Document images with source code
········
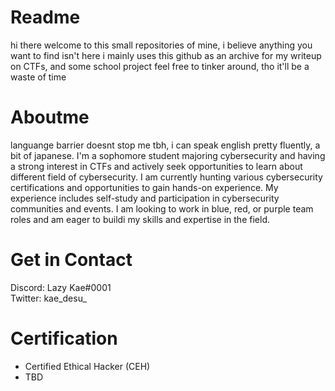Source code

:# Readme
hi there welcome to this small repositories of mine, i believe anything you want to find isn't here
i mainly uses this github as an archive for my writeup on CTFs, and some school project
feel free to tinker around, tho it'll be a waste of time

# Aboutme
languange barrier doesnt stop me tbh, i can speak english pretty fluently, a bit of japanese.
I'm a sophomore student majoring cybersecurity and having a strong interest in CTFs and actively seek opportunities to learn about different field of cybersecurity. I am currently hunting various cybersecurity certifications and opportunities to gain hands-on experience. My experience includes self-study and participation in cybersecurity communities and events. I am looking to work in blue, red, or purple team roles and am eager to buildi my skills and expertise in the field.

# Get in Contact
Discord: Lazy Kae#0001\
Twitter: kae_desu_

# Certification
- Certified Ethical Hacker (CEH)
- TBD
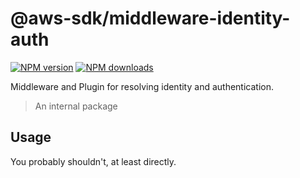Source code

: # @aws-sdk/middleware-identity-auth

[![NPM version](https://img.shields.io/npm/v/@aws-sdk/middleware-identity-auth/latest.svg)](https://www.npmjs.com/package/@aws-sdk/middleware-identity-auth)
[![NPM downloads](https://img.shields.io/npm/dm/@aws-sdk/middleware-identity-auth.svg)](https://www.npmjs.com/package/@aws-sdk/middleware-identity-auth)

Middleware and Plugin for resolving identity and authentication.

> An internal package

## Usage

You probably shouldn't, at least directly.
········
= TASK OBJECTIVE =
Print exactly the lines from the one with "An internal package" through the end of the data, inclusive.

= RESPONSE BOX =
> An internal package

## Usage

You probably shouldn't, at least directly.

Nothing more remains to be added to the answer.